AIM OF THE TASK → Count the lines below in which "containing" appears, then give that number by itself.

[Stored dataset items]
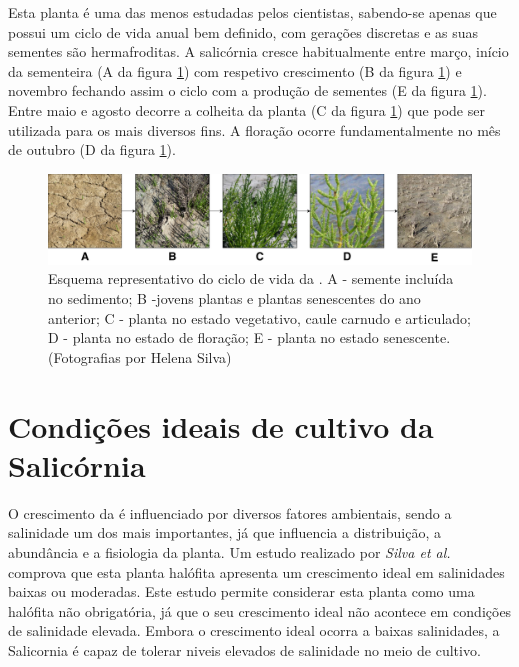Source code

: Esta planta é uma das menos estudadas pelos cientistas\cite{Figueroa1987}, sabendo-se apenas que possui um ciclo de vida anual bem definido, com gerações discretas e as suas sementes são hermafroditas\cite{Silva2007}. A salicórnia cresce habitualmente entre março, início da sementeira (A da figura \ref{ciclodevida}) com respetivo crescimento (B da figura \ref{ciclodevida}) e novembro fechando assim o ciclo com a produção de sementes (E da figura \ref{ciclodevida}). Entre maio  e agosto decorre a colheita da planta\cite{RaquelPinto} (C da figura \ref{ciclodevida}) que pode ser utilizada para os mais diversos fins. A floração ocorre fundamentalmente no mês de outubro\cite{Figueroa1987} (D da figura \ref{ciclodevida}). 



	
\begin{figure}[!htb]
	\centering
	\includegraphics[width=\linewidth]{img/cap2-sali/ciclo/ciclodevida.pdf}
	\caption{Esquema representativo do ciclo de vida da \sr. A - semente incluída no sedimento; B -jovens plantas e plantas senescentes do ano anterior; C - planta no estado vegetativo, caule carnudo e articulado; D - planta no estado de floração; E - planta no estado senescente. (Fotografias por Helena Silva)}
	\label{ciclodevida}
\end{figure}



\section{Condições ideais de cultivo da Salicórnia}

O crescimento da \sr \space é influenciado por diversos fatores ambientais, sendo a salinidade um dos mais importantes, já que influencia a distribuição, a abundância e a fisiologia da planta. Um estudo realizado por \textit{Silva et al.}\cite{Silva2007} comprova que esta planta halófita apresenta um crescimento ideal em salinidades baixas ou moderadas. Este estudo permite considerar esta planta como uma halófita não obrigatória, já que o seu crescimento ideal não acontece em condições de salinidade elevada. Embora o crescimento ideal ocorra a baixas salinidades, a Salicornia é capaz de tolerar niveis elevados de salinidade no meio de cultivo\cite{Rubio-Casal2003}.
* * *
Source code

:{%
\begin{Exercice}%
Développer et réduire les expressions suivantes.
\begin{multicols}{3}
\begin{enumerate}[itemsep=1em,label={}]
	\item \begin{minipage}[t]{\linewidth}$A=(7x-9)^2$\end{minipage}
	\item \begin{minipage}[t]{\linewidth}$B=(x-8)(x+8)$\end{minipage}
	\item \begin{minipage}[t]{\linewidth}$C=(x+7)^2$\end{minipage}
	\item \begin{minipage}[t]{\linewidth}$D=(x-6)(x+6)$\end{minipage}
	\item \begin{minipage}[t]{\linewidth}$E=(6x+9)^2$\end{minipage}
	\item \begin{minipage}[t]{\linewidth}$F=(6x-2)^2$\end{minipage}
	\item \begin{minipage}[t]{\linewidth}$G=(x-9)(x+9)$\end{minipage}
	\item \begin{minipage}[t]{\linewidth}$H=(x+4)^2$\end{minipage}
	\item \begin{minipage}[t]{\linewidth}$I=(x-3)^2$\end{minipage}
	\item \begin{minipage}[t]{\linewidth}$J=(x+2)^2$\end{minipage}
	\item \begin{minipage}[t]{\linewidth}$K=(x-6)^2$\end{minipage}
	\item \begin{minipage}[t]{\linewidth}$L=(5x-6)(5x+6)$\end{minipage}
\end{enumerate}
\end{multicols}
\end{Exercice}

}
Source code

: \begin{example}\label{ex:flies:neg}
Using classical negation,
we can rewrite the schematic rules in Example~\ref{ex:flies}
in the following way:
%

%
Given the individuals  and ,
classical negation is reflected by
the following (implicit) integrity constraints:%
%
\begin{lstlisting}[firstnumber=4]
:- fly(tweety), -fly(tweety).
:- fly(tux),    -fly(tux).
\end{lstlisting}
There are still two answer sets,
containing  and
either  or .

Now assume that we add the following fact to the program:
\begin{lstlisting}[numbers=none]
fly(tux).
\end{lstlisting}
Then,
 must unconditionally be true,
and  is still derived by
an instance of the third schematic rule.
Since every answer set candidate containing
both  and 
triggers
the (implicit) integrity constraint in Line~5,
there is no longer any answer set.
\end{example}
---
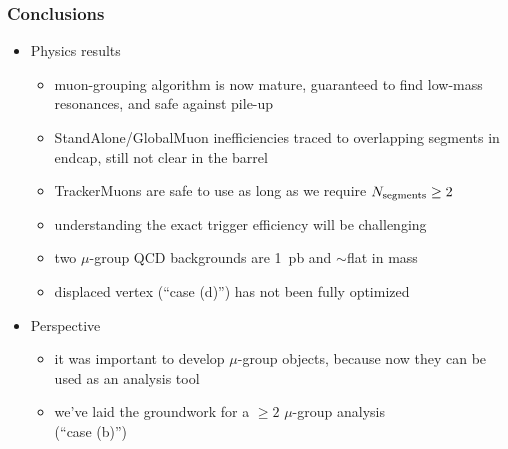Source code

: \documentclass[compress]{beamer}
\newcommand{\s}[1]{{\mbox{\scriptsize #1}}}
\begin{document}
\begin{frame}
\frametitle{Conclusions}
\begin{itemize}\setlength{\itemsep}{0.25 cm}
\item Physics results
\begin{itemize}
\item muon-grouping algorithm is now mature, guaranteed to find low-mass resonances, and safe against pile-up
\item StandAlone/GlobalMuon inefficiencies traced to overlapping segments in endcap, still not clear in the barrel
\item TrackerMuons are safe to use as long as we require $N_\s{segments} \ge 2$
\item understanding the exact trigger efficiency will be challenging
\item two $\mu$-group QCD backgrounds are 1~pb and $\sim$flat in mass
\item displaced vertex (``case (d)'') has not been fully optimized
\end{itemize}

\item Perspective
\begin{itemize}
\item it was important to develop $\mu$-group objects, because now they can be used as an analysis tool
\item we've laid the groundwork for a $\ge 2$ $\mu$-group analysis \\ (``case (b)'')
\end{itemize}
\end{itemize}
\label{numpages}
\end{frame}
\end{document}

FINISHED TASK → 2